Prof Dongarra also shared insights into the interplay between academic and industry-based research environments. Academic research was described as offering greater intellectual autonomy and the freedom to pursue exploratory ideas. However, Prof Dongarra noted that such freedom is contingent on sustained external funding, which remains a persistent challenge. He outlined the funding model in the United States in detail: where proposals are submitted to peer review committees, ranked, and subsequently allocated resources based on national priorities and available budgets. In contrast, while industry provides enhanced remuneration and logistical stability, it often constrains researchers to solve externally define problems. For individuals driven by intellectual curiosity, such constraints may become limiting over time.
Prof Dongarra expanded on the structure of his current research team, which comprises 45 members with roles ranging from technical writing and proposal development to visual communication and software engineering. He underscored the dependency of nearly all team members on grant funding, highlighting the fragility of academic research groups in the absence of sustained institutional support. He noted that when funding lapses, transitions to industry roles — particularly at companies such as NVIDIA — become common, offering both financial incentives and remote work flexibility.

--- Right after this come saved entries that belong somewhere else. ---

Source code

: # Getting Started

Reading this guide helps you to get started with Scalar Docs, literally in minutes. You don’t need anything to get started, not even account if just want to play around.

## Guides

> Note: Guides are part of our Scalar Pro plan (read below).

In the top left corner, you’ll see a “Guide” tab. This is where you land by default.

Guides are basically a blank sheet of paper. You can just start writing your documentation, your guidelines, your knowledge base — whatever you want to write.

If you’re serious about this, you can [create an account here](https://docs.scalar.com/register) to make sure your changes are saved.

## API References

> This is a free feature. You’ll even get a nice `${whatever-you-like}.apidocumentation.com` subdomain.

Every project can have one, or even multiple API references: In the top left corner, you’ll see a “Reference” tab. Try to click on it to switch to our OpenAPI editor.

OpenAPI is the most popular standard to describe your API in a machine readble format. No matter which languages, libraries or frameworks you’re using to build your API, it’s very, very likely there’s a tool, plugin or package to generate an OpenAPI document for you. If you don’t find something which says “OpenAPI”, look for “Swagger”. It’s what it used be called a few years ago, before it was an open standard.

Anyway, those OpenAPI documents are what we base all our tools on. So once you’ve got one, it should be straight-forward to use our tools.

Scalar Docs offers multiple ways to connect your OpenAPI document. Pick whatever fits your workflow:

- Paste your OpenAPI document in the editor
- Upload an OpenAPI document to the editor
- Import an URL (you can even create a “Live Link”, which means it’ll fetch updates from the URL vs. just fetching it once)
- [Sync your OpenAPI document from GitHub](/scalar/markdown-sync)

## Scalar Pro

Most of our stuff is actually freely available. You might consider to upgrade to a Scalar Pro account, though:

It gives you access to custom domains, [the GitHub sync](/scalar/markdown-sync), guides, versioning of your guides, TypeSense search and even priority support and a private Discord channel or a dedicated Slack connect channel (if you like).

He also addressed the process by which research problems are selected, acknowledging that funding agencies are more inclined to support novel research directions aligned with broader technological or societal objectives. As such, proposals that promise innovation or alignment with national priorities are more likely to receive backing than those focused solely on incremental improvements.
The discussion further explored the nature of creativity in research, which he attributes in part to the freedom and guidance provided by mentors during early career stages. A strong emphasis was placed on continuous learning and the importance of adaptability. Prof Dongarra noted that impactful researchers often cultivate a portfolio of ideas rather than focusing exclusively on a single problem, enabling shifts in direction when progress stalls. The concept of “context switching” — alternating between parallel lines of inquiry — was affirmed as a useful practice, particularly in overcoming periods of stagnation.
When asked to identify the most impactful and most personally meaningful contributions of his career, Prof Dongarra cited MPI as the most impactful due to its global adoption and influence across computational disciplines. However, he expressed particular satisfaction to his contributions to solving linear algebra problems at scale. By developing robust and scalable routines for matrix decompositions (such as LU, QR, and singular value decomposition), Prof Dongarra’s work enabled the resolution of problems that previously required infeasible computational resources. These algorithms underpin a wide range of applications — from machine learning models and physical simulations to structural engineering and data-intensive forecasting systems — and continue to form the core of scientific software environments in academia and industry alike.

The session concluded with a short photo opportunity and informal exchanges among participants. With the relaxed atmosphere, the session provided rich insights into the complexities of sustaining a research career, the architecture of impactful scientific tools, and the evolving boundaries of computing. By reflecting on both his own journey and the broader research ecosystem, Prof Dongarra offered students not only technical guidance but also an appreciation for the perseverance, adaptability, and intellectual curiosity that define a life in research.